En 1911, lors d’une expédition dans les vallées sèches de McMurdo en Antarctique, le géologue Thomas Griffith Taylor a découvert quelque chose d’étrange: un glacier jaillissant de l’eau rouge sang.
Des décennies plus tard, les chercheurs ont compris que cette cascade devait sa teinte brillante à l’oxyde de fer — essentiellement à la rouille. Mais ils ne savaient pas exactement d’où provenait le ruisseau rouge. En 2015, une équipe de scientifiques a émis l’hypothèse qu’il existait un système de cours d’eau souterrains remplis d’eau saumâtre traversant la glace, rapporte Rachel Feltman pour Popular Science. Maintenant, dans une étude de suivi publiée la semaine dernière dans le Journal of Glaciology, l’équipe a cartographié les entrailles du glacier Taylor, montrant le chemin que l’eau emprunte pour atteindre Blood Falls et de nombreuses autres caractéristiques inhabituelles sous la glace.
Les chercheurs ont suivi le trajet de l’eau saumâtre sous la glace en utilisant un son d’écho radio, qui ressemble un peu à la façon dont une chauve-souris émet des clics ou des grincements pour naviguer et trouver de la nourriture dans l’obscurité. Les chercheurs ont fait rebondir de courtes ondes radio dans le glacier. Les vagues ont rebondi de la glace et de l’eau à différentes vitesses créant une carte des cours d’eau et des réservoirs salés. Des recherches antérieures suggèrent que l’eau pourrait avoir été piégée sous la glace pendant 1 million d’années — une partie d’un lac salé qui était recouvert par le glacier.

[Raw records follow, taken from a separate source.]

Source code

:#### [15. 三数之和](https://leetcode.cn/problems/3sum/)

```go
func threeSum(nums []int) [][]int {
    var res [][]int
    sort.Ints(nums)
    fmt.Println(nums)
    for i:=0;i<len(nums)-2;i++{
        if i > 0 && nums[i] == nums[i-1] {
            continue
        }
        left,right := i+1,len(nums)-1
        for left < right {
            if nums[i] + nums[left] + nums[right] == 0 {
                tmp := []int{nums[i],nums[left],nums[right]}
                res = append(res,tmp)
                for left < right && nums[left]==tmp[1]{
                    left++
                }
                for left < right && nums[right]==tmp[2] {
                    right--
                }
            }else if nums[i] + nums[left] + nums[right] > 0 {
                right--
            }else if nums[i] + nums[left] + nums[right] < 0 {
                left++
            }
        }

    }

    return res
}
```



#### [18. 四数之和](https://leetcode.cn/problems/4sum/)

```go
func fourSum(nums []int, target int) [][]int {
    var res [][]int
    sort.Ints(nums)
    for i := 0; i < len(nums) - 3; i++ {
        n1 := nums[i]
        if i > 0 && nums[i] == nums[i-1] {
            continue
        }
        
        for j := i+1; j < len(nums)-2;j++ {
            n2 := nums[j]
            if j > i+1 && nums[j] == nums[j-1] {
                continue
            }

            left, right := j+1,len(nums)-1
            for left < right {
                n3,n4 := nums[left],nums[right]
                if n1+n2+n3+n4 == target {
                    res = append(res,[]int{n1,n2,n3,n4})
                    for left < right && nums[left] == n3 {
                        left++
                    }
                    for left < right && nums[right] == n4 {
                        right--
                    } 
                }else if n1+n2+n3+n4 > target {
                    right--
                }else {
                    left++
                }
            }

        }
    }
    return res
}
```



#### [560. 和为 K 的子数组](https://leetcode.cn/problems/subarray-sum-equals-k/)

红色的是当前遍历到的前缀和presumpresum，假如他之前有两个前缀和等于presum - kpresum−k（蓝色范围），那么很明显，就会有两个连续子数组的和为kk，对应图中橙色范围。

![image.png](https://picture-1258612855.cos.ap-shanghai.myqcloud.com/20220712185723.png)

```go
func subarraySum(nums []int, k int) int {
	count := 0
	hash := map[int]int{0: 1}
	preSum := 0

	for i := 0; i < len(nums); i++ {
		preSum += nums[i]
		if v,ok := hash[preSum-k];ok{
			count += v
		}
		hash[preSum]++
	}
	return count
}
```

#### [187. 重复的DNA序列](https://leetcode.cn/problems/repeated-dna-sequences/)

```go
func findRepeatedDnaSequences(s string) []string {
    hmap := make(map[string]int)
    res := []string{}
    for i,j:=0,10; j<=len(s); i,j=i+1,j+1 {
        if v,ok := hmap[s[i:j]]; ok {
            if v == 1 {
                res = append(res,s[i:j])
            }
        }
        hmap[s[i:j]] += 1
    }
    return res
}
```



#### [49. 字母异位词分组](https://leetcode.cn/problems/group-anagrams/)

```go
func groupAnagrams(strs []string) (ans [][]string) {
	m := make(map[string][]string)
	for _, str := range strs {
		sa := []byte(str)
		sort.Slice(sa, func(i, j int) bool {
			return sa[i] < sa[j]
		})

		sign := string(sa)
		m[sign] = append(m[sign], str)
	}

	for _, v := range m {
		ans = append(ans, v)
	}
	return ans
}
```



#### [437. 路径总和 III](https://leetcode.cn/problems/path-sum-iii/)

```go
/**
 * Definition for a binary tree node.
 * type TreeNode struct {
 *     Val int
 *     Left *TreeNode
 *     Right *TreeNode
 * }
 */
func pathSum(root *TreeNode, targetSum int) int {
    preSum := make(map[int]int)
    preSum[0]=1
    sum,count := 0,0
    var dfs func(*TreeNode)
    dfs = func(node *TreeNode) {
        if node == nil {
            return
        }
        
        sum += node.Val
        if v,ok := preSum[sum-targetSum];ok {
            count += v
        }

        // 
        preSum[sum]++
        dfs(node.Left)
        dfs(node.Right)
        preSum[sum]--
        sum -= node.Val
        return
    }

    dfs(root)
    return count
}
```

Ils ont pu retracer l’eau qui alimente les chutes de sang d’un réservoir dans le glacier le long d’un chemin de 300 pieds. Parfois, des fissures à l’intérieur du glacier s’ouvrent, permettant à l’eau salée et riche en fer de s’écouler à travers les crevasses des zones de pression plus élevée à plus basse pression et de se frayer un chemin vers les chutes. Lorsque l’eau frappe l’air libre, le fer dans l’eau réagit avec l’oxygène, produisant le pigment rouge sang.
« Nous savions qu’il y avait un écoulement de saumure créant les chutes, et que le document de 2015 vérifiait à peu près que l’eau salée provenait de sous le glacier”, explique Jessica Badgeley, auteure principale de l’étude à Feltman. « Le mystère qui restait était le lien entre cette source et l’écoulement. C’est une caractéristique inhabituelle, et il y a très peu de choses comme ça. Il n’était donc pas évident de savoir comment vous avez fait remonter la saumure sous le glacier à la surface. »
Les chercheurs ont également utilisé un gadget appelé un trou de glace pour s’enfouir à travers le glacier jusqu’au réservoir sous la glace pour s’assurer que leurs lectures étaient correctes, rapporte Feltman.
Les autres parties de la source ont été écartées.